_About this exercise_. Pick the lines holding the string "library" out of the records and copy them.

_The data_.

[Start of section]

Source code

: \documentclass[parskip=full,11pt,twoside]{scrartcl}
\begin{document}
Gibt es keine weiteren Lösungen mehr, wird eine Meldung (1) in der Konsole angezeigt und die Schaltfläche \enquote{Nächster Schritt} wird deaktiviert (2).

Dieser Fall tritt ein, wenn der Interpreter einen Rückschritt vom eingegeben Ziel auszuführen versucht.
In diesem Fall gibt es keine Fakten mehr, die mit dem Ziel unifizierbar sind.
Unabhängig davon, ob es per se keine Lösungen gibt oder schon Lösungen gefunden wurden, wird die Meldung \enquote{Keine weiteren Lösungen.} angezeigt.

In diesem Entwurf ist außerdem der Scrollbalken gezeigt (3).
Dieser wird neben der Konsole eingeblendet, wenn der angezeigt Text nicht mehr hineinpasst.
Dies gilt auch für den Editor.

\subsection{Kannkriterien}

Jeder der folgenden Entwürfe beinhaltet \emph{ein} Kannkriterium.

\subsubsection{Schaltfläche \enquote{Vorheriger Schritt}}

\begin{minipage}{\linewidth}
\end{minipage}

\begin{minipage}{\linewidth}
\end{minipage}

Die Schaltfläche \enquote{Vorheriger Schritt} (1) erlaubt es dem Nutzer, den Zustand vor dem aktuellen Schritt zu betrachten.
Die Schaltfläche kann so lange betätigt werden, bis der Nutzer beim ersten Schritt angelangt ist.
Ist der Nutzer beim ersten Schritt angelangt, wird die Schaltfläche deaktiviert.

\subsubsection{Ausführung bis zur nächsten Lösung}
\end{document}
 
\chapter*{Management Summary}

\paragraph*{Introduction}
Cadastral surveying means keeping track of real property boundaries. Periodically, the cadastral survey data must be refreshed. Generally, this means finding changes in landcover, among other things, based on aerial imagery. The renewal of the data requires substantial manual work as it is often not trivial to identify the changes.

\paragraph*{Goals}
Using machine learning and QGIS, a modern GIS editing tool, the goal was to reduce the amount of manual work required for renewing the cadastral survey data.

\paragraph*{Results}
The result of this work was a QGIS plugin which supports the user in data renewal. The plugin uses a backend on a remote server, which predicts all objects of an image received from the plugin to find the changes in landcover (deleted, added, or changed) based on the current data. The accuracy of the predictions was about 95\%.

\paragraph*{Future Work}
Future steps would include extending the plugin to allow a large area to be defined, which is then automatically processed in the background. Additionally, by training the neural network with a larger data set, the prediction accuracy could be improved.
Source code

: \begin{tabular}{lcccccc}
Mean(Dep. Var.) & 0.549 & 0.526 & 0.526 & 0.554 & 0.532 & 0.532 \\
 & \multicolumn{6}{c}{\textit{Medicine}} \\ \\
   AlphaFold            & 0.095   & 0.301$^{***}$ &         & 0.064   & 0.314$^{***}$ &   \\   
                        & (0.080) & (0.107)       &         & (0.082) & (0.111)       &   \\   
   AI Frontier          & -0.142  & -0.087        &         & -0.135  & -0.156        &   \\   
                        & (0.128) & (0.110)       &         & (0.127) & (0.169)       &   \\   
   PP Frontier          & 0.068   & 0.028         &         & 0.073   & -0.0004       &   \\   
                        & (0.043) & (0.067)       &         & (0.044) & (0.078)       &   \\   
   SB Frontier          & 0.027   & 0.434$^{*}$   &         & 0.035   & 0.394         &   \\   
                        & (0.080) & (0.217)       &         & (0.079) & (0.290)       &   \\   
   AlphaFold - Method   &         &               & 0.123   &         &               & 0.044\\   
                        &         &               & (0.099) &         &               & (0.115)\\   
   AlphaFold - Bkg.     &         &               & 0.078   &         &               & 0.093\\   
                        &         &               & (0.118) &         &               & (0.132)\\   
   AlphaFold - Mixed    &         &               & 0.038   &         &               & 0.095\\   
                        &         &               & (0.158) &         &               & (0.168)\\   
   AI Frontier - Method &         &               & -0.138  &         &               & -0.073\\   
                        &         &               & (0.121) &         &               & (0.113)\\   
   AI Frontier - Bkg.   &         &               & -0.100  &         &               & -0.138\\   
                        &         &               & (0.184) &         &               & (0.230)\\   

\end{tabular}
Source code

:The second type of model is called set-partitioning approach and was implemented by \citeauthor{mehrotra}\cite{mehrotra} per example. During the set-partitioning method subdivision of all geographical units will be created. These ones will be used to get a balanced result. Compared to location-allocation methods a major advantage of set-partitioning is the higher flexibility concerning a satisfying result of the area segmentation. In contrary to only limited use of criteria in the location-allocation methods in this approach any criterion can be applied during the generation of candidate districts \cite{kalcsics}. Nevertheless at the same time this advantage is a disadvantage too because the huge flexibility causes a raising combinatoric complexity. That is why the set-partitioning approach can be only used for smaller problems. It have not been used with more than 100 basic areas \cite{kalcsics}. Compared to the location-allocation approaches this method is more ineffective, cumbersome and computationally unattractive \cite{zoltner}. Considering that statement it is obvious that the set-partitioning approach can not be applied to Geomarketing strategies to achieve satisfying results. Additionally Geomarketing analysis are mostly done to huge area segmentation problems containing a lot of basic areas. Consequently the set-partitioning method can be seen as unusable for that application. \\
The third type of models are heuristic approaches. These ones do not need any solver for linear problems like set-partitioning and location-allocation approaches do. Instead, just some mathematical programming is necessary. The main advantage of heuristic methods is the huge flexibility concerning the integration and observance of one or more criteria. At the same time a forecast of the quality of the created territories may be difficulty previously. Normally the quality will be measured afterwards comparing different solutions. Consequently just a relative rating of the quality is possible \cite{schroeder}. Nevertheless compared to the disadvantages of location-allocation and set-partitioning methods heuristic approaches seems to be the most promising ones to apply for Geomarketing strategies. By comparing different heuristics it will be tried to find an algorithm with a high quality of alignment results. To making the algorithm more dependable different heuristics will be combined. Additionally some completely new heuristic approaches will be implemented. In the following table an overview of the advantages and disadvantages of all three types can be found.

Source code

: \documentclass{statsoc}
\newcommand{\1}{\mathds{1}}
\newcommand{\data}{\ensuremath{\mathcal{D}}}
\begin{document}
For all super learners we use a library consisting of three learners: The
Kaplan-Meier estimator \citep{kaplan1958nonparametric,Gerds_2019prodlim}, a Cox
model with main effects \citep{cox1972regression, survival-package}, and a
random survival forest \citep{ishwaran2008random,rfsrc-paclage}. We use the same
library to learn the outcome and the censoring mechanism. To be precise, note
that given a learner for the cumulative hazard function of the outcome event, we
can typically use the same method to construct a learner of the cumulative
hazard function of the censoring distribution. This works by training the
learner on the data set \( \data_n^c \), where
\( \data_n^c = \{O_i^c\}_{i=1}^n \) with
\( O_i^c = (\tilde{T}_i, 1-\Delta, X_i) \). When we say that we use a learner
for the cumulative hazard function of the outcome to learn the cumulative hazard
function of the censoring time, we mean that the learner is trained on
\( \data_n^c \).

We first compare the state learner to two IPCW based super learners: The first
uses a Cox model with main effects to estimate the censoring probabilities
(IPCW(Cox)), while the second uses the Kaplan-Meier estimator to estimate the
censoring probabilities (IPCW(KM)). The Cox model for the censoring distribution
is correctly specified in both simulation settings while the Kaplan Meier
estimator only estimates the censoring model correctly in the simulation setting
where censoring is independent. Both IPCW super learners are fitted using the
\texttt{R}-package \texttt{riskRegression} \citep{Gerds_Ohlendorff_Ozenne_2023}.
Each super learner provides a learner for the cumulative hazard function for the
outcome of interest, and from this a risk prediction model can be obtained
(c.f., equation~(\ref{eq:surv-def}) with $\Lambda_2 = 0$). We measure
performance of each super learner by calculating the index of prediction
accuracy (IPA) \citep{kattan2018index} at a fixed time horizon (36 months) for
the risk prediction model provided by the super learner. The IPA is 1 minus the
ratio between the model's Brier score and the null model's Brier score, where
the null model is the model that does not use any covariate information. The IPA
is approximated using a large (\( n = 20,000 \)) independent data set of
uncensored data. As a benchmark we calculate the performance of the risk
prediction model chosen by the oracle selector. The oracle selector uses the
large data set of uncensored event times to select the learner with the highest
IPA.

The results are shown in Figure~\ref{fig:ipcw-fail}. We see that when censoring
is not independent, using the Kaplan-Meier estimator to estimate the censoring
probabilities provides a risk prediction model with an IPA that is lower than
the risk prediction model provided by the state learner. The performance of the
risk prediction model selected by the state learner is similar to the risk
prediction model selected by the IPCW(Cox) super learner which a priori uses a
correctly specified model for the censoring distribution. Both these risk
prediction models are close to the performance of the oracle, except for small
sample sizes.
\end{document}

[End of section]

_Answer to this problem_.
For all super learners we use a library consisting of three learners: The
library to learn the outcome and the censoring mechanism. To be precise, note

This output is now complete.